= Your task =
Give back the entries exactly, ending with the "which may do" line.

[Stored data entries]
*** Block opens ***
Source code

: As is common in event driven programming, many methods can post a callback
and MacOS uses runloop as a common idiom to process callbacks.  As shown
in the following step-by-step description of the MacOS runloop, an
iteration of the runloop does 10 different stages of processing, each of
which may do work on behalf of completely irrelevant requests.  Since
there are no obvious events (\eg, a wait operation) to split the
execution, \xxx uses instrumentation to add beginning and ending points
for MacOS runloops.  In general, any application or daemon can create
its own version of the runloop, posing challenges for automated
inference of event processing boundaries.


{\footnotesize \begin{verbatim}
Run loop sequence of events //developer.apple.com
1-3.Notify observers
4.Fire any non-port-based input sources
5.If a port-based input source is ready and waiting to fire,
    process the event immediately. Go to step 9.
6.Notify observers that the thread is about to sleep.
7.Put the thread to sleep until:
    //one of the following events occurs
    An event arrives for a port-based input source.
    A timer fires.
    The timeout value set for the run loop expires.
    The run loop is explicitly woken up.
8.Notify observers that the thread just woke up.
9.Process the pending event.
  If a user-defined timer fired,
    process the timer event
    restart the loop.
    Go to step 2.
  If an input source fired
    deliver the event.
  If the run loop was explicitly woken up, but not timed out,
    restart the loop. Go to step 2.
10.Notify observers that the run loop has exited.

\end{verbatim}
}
*** Block closes ***
= Solved problem =
Source code

: As is common in event driven programming, many methods can post a callback
and MacOS uses runloop as a common idiom to process callbacks.  As shown
in the following step-by-step description of the MacOS runloop, an
iteration of the runloop does 10 different stages of processing, each of
which may do work on behalf of completely irrelevant requests.  Since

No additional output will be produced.